#### EXERCISE BRIEF
Copy out the data below. Leave nothing out and alter nothing.
★ ★ ★ ★ ★
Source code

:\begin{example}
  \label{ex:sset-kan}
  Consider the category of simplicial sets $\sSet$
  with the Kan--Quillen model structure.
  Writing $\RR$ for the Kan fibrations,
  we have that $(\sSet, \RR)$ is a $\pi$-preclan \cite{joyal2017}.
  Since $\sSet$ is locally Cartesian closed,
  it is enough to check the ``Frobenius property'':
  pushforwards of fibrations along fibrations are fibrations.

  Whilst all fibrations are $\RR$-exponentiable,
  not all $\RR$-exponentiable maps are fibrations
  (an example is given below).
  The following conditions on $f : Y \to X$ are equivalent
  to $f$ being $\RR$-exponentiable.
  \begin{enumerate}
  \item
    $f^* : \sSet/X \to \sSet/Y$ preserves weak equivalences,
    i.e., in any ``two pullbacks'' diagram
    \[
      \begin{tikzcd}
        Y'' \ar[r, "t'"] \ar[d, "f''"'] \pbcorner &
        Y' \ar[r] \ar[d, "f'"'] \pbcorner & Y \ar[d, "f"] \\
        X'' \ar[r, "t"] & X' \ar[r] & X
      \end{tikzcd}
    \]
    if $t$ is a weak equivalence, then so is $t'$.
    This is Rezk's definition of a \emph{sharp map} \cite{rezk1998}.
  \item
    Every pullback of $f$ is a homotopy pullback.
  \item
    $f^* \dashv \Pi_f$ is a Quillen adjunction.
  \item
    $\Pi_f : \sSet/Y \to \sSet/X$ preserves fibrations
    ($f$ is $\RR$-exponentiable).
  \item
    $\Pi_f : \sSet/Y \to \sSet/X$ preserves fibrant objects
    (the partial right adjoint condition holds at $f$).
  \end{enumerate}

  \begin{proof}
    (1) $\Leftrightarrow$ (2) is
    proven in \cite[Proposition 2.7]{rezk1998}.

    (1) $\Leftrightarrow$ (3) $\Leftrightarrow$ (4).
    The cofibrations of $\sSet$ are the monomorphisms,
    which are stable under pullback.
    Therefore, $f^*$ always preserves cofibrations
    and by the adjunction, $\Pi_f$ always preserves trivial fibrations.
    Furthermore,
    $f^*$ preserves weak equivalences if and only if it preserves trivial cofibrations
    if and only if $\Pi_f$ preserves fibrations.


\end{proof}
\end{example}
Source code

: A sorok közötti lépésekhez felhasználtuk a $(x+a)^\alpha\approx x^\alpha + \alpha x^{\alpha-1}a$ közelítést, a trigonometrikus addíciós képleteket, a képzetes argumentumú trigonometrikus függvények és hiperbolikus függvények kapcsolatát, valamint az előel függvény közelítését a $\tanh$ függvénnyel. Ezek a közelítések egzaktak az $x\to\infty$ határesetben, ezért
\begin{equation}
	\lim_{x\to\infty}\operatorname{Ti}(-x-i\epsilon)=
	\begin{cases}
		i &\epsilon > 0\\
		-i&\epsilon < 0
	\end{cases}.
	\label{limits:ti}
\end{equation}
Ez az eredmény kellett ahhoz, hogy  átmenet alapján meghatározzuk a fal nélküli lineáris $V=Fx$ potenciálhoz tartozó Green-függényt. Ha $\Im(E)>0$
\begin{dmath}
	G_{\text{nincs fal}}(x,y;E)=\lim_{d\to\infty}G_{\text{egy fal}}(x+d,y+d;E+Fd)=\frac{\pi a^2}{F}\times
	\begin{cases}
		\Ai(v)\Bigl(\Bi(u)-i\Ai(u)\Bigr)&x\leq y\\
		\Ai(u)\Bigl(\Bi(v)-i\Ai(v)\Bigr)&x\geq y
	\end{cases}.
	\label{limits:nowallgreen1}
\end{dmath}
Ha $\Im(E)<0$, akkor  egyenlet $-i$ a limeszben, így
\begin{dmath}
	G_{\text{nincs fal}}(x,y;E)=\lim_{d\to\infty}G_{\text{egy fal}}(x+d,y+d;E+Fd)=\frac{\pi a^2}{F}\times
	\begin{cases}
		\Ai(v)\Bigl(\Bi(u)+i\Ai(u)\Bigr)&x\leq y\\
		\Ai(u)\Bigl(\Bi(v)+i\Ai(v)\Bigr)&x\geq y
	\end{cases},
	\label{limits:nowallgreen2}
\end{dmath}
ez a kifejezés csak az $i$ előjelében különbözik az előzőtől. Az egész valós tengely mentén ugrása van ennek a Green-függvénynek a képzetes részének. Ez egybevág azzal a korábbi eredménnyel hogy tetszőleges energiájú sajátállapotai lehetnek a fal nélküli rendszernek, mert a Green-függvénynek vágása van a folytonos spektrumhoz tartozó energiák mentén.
★ ★ ★ ★ ★
#### ANSWER FOR THIS EXERCISE
Source code

:\begin{example}
  \label{ex:sset-kan}
  Consider the category of simplicial sets $\sSet$
  with the Kan--Quillen model structure.
  Writing $\RR$ for the Kan fibrations,
  we have that $(\sSet, \RR)$ is a $\pi$-preclan \cite{joyal2017}.
  Since $\sSet$ is locally Cartesian closed,
  it is enough to check the ``Frobenius property'':
  pushforwards of fibrations along fibrations are fibrations.

  Whilst all fibrations are $\RR$-exponentiable,
  not all $\RR$-exponentiable maps are fibrations
  (an example is given below).
  The following conditions on $f : Y \to X$ are equivalent
  to $f$ being $\RR$-exponentiable.
  \begin{enumerate}
  \item
    $f^* : \sSet/X \to \sSet/Y$ preserves weak equivalences,
    i.e., in any ``two pullbacks'' diagram
    \[
      \begin{tikzcd}
        Y'' \ar[r, "t'"] \ar[d, "f''"'] \pbcorner &
        Y' \ar[r] \ar[d, "f'"'] \pbcorner & Y \ar[d, "f"] \\
        X'' \ar[r, "t"] & X' \ar[r] & X
      \end{tikzcd}
    \]
    if $t$ is a weak equivalence, then so is $t'$.
    This is Rezk's definition of a \emph{sharp map} \cite{rezk1998}.
  \item
    Every pullback of $f$ is a homotopy pullback.
  \item
    $f^* \dashv \Pi_f$ is a Quillen adjunction.
  \item
    $\Pi_f : \sSet/Y \to \sSet/X$ preserves fibrations
    ($f$ is $\RR$-exponentiable).
  \item
    $\Pi_f : \sSet/Y \to \sSet/X$ preserves fibrant objects
    (the partial right adjoint condition holds at $f$).
  \end{enumerate}

  \begin{proof}
    (1) $\Leftrightarrow$ (2) is
    proven in \cite[Proposition 2.7]{rezk1998}.

    (1) $\Leftrightarrow$ (3) $\Leftrightarrow$ (4).
    The cofibrations of $\sSet$ are the monomorphisms,
    which are stable under pullback.
    Therefore, $f^*$ always preserves cofibrations
    and by the adjunction, $\Pi_f$ always preserves trivial fibrations.
    Furthermore,
    $f^*$ preserves weak equivalences if and only if it preserves trivial cofibrations
    if and only if $\Pi_f$ preserves fibrations.


\end{proof}
\end{example}
Source code

: A sorok közötti lépésekhez felhasználtuk a $(x+a)^\alpha\approx x^\alpha + \alpha x^{\alpha-1}a$ közelítést, a trigonometrikus addíciós képleteket, a képzetes argumentumú trigonometrikus függvények és hiperbolikus függvények kapcsolatát, valamint az előel függvény közelítését a $\tanh$ függvénnyel. Ezek a közelítések egzaktak az $x\to\infty$ határesetben, ezért
\begin{equation}
	\lim_{x\to\infty}\operatorname{Ti}(-x-i\epsilon)=
	\begin{cases}
		i &\epsilon > 0\\
		-i&\epsilon < 0
	\end{cases}.
	\label{limits:ti}
\end{equation}
Ez az eredmény kellett ahhoz, hogy  átmenet alapján meghatározzuk a fal nélküli lineáris $V=Fx$ potenciálhoz tartozó Green-függényt. Ha $\Im(E)>0$
\begin{dmath}
	G_{\text{nincs fal}}(x,y;E)=\lim_{d\to\infty}G_{\text{egy fal}}(x+d,y+d;E+Fd)=\frac{\pi a^2}{F}\times
	\begin{cases}
		\Ai(v)\Bigl(\Bi(u)-i\Ai(u)\Bigr)&x\leq y\\
		\Ai(u)\Bigl(\Bi(v)-i\Ai(v)\Bigr)&x\geq y
	\end{cases}.
	\label{limits:nowallgreen1}
\end{dmath}
Ha $\Im(E)<0$, akkor  egyenlet $-i$ a limeszben, így
\begin{dmath}
	G_{\text{nincs fal}}(x,y;E)=\lim_{d\to\infty}G_{\text{egy fal}}(x+d,y+d;E+Fd)=\frac{\pi a^2}{F}\times
	\begin{cases}
		\Ai(v)\Bigl(\Bi(u)+i\Ai(u)\Bigr)&x\leq y\\
		\Ai(u)\Bigl(\Bi(v)+i\Ai(v)\Bigr)&x\geq y
	\end{cases},
	\label{limits:nowallgreen2}
\end{dmath}
ez a kifejezés csak az $i$ előjelében különbözik az előzőtől. Az egész valós tengely mentén ugrása van ennek a Green-függvénynek a képzetes részének. Ez egybevág azzal a korábbi eredménnyel hogy tetszőleges energiájú sajátállapotai lehetnek a fal nélküli rendszernek, mert a Green-függvénynek vágása van a folytonos spektrumhoz tartozó energiák mentén.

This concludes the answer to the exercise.